I don’t have a ton of programming language experience, so I have had to rely on ChatGPT, for which I pay for a premium subscription, to help write code. CAVEAT: ChatGPT can be highly inaccurate, devise clunky or improper solutions based on the information you give it, and the Python and R packages are woefully out-of-date! I suggest contacting a local programming community. Use GitHub with the AI plugins and debuggers to help you! I had to learn how to debug and evaluate ChatGPT’s code, which took a long time and iterative rounds of testing to see what happened and where it failed.
So, let’s get right down to it. I will share the most common dirty data problems I encounter, how to identify them, and what my solution is. They are in no particular order, but I have encountered them all:
File formats that aren’t usable.
Some data repositories that I have had to analyze data from will export a file with a .xls extension, but the actual encoding is different, like in HTML. Sounds pretty trivial, but if you must download dozens of files, this can be a time-waster.
Solution: Python does some cool stuff, and if you can learn to use Pandas, openpyxl, and beautiful soup, you can get this file conversion done quickly in an entire folder.

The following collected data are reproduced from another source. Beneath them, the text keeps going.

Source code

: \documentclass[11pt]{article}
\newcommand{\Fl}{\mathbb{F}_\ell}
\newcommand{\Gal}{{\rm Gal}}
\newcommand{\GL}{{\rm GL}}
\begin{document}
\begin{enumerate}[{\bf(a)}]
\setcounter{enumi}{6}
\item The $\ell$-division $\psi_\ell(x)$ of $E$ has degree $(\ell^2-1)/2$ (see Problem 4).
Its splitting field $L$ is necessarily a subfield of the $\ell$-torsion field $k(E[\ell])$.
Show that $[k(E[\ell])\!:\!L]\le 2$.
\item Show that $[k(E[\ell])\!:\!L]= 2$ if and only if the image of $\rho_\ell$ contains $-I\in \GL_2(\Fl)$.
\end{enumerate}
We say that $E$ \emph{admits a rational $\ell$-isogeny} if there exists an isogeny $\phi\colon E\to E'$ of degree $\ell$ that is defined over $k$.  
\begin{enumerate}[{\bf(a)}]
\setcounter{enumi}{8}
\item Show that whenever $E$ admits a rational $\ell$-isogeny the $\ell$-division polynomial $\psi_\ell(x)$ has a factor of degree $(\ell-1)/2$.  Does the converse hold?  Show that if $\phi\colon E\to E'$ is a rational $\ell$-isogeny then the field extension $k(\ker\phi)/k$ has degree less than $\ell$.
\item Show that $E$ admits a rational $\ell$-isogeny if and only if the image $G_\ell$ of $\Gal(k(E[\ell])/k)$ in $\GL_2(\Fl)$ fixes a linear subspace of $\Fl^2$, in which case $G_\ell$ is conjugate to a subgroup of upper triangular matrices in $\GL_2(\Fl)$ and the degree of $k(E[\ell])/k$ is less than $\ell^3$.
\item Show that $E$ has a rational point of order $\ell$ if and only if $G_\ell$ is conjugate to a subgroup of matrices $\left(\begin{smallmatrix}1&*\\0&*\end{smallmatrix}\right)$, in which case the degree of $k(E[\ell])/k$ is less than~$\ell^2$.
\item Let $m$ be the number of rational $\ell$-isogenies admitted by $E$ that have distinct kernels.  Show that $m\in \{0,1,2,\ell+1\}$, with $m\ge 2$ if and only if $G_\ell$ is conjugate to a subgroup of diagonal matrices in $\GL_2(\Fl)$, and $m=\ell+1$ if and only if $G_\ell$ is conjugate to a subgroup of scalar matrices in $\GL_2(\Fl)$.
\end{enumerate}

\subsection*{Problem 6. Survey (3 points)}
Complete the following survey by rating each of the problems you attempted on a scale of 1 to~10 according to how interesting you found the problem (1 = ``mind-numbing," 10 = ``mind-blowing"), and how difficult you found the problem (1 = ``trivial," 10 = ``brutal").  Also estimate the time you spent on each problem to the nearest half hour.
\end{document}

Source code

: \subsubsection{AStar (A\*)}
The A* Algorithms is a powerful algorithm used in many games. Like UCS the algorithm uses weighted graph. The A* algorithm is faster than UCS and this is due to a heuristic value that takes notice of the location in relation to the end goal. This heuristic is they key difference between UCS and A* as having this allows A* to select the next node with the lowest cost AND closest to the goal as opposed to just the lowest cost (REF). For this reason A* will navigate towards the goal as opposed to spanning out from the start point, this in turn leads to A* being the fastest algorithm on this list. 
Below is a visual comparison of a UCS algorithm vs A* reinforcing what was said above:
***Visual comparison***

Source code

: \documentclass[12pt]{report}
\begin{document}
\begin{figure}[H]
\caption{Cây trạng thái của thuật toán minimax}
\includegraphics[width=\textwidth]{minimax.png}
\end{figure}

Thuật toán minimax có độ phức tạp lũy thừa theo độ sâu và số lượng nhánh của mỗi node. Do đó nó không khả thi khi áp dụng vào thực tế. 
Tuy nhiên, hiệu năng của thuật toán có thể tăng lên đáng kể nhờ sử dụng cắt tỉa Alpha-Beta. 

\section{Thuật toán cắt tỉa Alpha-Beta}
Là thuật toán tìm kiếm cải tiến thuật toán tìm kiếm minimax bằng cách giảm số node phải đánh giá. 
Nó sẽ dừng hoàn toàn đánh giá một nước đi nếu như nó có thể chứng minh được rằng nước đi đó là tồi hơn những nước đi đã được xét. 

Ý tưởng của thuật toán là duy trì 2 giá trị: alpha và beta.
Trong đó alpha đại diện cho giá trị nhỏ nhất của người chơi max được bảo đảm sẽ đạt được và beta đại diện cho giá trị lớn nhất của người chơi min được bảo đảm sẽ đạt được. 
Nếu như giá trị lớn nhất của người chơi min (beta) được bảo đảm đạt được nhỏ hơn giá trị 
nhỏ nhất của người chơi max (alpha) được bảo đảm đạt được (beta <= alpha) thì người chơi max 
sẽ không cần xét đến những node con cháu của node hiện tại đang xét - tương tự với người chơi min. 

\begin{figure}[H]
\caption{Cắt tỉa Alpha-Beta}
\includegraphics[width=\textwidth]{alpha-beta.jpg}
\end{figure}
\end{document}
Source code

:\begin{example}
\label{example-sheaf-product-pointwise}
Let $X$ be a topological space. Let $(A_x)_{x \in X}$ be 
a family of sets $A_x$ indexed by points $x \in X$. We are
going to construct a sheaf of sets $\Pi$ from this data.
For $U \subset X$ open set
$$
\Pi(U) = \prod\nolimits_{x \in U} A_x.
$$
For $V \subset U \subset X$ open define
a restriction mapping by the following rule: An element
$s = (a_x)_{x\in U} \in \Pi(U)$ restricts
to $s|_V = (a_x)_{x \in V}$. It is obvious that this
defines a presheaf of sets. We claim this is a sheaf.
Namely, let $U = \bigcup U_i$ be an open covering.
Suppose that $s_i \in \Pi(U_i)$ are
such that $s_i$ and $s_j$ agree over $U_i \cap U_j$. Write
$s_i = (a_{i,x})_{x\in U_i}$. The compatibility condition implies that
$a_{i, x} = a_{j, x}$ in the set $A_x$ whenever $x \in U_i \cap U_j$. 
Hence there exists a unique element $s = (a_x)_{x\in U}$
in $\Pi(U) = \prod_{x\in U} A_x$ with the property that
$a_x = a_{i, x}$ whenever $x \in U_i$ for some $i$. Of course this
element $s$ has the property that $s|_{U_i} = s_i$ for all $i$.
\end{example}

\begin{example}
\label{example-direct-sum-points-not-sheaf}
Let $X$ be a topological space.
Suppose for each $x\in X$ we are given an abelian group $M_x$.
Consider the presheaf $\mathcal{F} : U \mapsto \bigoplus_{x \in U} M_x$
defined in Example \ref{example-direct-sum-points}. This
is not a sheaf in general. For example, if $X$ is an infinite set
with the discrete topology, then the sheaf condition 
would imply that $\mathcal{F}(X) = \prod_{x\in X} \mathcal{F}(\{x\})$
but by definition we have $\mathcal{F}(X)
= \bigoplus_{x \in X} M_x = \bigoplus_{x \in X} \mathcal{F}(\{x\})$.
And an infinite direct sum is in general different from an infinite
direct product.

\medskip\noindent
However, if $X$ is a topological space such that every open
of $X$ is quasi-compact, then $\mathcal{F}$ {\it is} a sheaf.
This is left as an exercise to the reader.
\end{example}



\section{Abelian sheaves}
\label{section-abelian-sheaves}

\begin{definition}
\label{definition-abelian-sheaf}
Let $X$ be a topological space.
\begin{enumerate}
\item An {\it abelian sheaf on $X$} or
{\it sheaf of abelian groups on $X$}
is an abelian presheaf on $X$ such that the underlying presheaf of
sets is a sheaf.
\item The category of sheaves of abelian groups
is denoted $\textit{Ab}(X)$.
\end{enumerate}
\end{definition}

At the end of this blog post, I’ll place a share link to some extra resources including my Python script for this solution.
Merged Cells, empty rows, leading/trailing spaces, carriage returns, color formatting as data, etc.
In my workplace, and I am going to say commonly in other workplaces, Excel is the preferred place to put data. It isn’t always the best, but it is what people are used to. Sometimes people will attempt to make Excel sheets pleasing to the eye, or able to be viewed by people, but this often makes the file unreadable to Excel or other packages like R without modifications. Since I am a novice R user, and I like to be able to see my data while I’m cleaning it in a dynamic environment, I use Excel for most of my cleaning unless the dataset is too large and unwieldy to utilize Excel.
Leading and trailing spaces, carriage returns, and special characters that we can’t see in a cell can make a unique identifier such as a first/last name combo or email address “look different” to Excel, meaning it doesn’t find your match unless you use “fuzzy” matching formulae, which I tend to avoid. Cleaning the data is, in my opinion, better in the long run. I have provided a VBA script that does that. I have written it so that it allows you to choose the sheet to run the script for instead of the active sheet. You can change that chunk of code if you want it to behave differently. The carriage return remover can be modified to remove other special characters or search for all of them. Here is a link to that list: https://excelx.com/characters/list/
What about colors? I encountered a dataset where the person’s solution to designating different statuses for participant records was color-coding. Unfortunately, those color codes were not mutually-exclusive and some depended on each other in a hierarchical or funnel-flow manner. I always tell people “Columns are free!”, meaning, create an additional column and code those data with numbers, oh, and provide a key in your data journal so the person behind you can figure out what precisely you were doing.
I don’t have an elegant solution for this other than formatting the range of data as a table and using the filter and sort options to filter for color. Copy, and paste your numeric code in those spaces for each filtering option.
Reconciling mismatches due to form design
I encounter this all the time for repeated-measures designs. Participant is asked to do a pretest in one semester/year, then a posttest in a separate semester/year. How you can identify that Participant1 at the pretest is Participant1 at the posttest is having a unique identifier. The form designer asks for email. Great! It’s free text and Participant1 put two different emails in at both times, had a typo in one of those periods, and used their full name in one time period with their shortened nickname or typed their name incorrectly in the other. Removing leading and trailing space won’t help you there.
I encountered a situation where the data collectors administered a pre/posttest design in the same semester. They even used a forced-response option for the students to indicate what course they were enrolled in for the evaluation. Sounds good so far. However, I found out later that many of the courses were cross-listed, or had different names and numbers altogether depending on the enrollee’s major field of study host department. All of the cross-listed courses were options and there were no screening questions to filter for that, so Participant234 at the pretest selected one course and a different one at the posttest, even though they were the same course held at the same and time taught by the same faculty. Excel doesn’t know that. In large datasets, this can be challenging, but going back to your client and asking questions can reap a solution. My solution was to get a cross-listed course crosswalk, set a single identifier, and then use formula to replace all of the cross-listed courses (into a new column, of course) with a single descriptor.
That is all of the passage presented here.